いつかきっとわかってもらえる 1843年

  ~アントワネット没後50年~

 19世紀のチェコはまだオーストリア領で、ハプスブルク家に支配されていた。そのチェコのブリュノ(現ブルノ)という町に古くからあるアウグスチヌス修道院へ、1843年、21歳の若者が見習いとして入ってきて、グレゴールという修道名を与えられた。

 貧しい農民の息子だったグレゴールは、苦学して学校を出ていたが、修道僧になったのはさらに勉学を続けたいからだった。というのもこのあたりは昔から牧畜と農業の中心地だったので、僧院内においても動植物の飼育や自然科学研究が推奨されていたのだ。

 グレゴールはやがて司祭となり、僧院での仕事のかたわら独学で自然科学を学び続け、近隣の高校へ数学やギリシャ語を教えに通った。ほがらかで金髪の、学生から人気の高いこの司祭は、しかし教職試験に3度も落ち、ついに正規の教員にはなれずじまいだった。
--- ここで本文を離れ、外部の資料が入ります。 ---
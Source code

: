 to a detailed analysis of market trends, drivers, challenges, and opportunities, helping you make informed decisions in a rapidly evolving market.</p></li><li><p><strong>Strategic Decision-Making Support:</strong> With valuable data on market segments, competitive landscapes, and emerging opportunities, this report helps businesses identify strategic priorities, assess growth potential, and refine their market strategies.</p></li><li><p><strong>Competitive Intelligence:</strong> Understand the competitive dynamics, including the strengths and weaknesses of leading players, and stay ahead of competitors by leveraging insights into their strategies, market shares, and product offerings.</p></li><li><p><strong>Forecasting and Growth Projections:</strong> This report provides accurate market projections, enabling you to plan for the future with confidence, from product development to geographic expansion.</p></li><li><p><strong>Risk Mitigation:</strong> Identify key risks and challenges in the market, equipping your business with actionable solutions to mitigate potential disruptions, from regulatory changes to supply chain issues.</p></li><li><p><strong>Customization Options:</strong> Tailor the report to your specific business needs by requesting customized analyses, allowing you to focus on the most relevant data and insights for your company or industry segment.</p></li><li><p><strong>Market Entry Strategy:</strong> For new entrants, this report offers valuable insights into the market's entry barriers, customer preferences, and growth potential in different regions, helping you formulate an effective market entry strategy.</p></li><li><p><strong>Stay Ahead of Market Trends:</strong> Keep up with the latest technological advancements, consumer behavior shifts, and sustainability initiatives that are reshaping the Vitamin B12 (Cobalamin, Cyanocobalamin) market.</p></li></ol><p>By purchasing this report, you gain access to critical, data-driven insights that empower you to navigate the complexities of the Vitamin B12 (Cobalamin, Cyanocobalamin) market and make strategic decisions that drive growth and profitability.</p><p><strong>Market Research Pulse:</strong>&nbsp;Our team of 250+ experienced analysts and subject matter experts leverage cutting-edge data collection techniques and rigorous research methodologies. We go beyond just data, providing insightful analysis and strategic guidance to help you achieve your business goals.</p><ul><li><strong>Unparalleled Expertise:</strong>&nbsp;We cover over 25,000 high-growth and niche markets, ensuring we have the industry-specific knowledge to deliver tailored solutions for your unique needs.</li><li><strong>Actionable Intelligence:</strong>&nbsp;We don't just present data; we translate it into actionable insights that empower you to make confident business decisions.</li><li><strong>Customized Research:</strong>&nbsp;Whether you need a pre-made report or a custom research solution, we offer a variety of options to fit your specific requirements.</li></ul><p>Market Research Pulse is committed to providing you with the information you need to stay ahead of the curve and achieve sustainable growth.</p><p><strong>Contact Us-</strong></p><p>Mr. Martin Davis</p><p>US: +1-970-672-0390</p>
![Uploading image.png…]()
 幸い29歳から2年間、僧院の資金援助でウィーン大学聴講生となり、本格的に自然科学を学び(ドップラー効果で知られるドップラー博士などの授業を受けた)、いよいよ自分の目指す方向を定める。そして帰郷後、院内の小さな畑でエンドウ豆の交配試験をくり返し、8年という長い年月をかけてまとめた研究成果を、ブリュノの自然学会で発表した。43歳だった。

 反響は――なし。そこで翌年、今度は論文にして発表。反響は――ゼロ。それではと、当時の細胞学の権威などに論文を送るが――無視。

 素人の司祭が田舎の学会で発表した学説など、誰からも歯牙(しが)にもかけてもらえなかったのだろう(時代の先を行きすぎて、理解できる者がいなかったとも言われる)。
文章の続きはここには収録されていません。